The Alaska Gasline Development Corp. (AGDC) has submitted a concept paper for an Alaska Hydrogen Hub to the U.S. Department of Energy (DOE), according to a press release.
Organizations supporting the AGDC-led Alaska Hydrogen Hub include Agrium U.S., Salamatof Native Association, Alaska CCUS Consortium (including ASRC Energy Services, Santos, and Storegga), and the University of Alaska Fairbanks’ Alaska Center for Energy and Power.
Federal funding to create hydrogen hubs was included in the 2021 Bipartisan Infrastructure Law, passed with the support of Alaska’s Congressional Delegation and signed by President Biden, and is expected to be awarded in late 2023 or early 2024.
DOE envisions selecting six to ten hydrogen hubs and awarding up to $7bn in federal funding to support the production and delivery of clean hydrogen energy in support of U.S. emissions-reduction goals.
DOE guidelines require that successful projects will produce a minimum of 50 tons of hydrogen per day, and the Alaska Hydrogen Hub anticipates initially producing more than 600 tons per day, utilizing natural gas feedstock from the Alaska LNG Project and sequestering the associated carbon, eventually growing to 1,600 tons of hydrogen per day in hub capacity.
The Alaska LNG Project demonstrated through a comprehensive lifecycle analysis that it is the lowest carbon intensity LNG project in the U.S. The Alaska Hydrogen Hub will support hydrogen ecosystem growth over time from Alaska’s abundant renewable energy sources, including tidal, wind, hydro, and geothermal energy.DOE requires that applicants combine federal funding with project-specific funding.
The Alaska Hydrogen Hub concept anticipates using $850 million in DOE funding along with $3.75bn in private-sector funds, backed by offtake agreements from hydrogen customers in the U.S. and Asia.
Alaska has a number of advantages that make the region uniquely suited to host one of the new hydrogen hubs:
•Alaska’s North Slope is home to North America’s largest untapped source of natural gas, estimated at 200 trillion cubic feet, a key component for conventional hydrogen production.
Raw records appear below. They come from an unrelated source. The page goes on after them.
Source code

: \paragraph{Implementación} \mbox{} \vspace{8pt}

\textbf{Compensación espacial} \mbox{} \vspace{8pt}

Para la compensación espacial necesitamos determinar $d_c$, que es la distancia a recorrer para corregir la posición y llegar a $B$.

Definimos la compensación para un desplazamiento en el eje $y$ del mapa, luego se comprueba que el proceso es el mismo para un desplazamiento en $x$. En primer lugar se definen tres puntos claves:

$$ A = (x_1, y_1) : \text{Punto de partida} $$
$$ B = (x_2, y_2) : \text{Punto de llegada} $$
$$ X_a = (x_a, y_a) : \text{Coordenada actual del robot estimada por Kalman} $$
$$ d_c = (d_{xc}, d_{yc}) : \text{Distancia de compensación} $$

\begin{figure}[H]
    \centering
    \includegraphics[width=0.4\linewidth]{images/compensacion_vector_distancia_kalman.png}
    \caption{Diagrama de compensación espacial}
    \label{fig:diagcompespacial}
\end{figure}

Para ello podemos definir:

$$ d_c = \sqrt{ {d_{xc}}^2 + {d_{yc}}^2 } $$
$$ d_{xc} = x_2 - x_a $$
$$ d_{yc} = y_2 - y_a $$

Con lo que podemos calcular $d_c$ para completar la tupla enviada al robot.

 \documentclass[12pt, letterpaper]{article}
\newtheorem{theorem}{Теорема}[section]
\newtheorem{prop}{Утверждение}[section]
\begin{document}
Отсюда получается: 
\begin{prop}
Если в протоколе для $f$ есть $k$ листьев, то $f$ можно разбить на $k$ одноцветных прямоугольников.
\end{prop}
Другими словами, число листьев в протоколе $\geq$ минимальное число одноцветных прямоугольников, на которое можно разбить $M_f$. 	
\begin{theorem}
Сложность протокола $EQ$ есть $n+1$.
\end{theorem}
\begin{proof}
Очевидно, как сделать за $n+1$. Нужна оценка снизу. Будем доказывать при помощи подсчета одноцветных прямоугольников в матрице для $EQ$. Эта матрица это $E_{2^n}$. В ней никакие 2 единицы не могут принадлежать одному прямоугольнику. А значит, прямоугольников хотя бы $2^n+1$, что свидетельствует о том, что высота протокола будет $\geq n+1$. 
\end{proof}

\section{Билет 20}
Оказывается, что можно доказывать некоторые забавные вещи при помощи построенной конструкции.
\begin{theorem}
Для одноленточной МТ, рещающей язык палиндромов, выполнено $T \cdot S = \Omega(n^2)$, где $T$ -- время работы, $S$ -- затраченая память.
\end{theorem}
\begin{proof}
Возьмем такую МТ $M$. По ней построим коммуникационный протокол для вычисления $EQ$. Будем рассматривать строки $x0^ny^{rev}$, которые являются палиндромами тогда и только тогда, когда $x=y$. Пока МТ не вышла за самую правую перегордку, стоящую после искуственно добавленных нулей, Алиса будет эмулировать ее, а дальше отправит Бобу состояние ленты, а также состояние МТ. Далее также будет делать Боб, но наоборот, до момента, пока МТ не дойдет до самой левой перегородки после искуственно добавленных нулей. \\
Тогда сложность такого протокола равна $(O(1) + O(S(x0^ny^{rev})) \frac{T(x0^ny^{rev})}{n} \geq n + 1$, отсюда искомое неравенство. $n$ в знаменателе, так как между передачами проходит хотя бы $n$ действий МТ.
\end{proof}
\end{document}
The AGDC-backed Alaska LNG Project plans to transport that gas across Alaska for in-state consumption, including hydrogen production, and conversion to LNG for export.
•The benefits of producing low-carbon intensity hydrogen from natural gas are realized when carbon released in the production process is captured and safely stored in underground geologic formations. Alaska’s Cook Inlet, in the center of the Alaska Hydrogen Hub, has an estimated 50 gigatons of carbon sequestration capacity, the best carbon sequestration potential on the West Coast, according to geologists.
•Existing energy infrastructure, including an idle ammonia plant owned by Agrium, is located next to the planned Alaska LNG Project LNG facility. Hydrogen in the form of conventional liquid ammonia emits no carbon dioxide when used to produce energy and is easier to store and transport than hydrogen gas.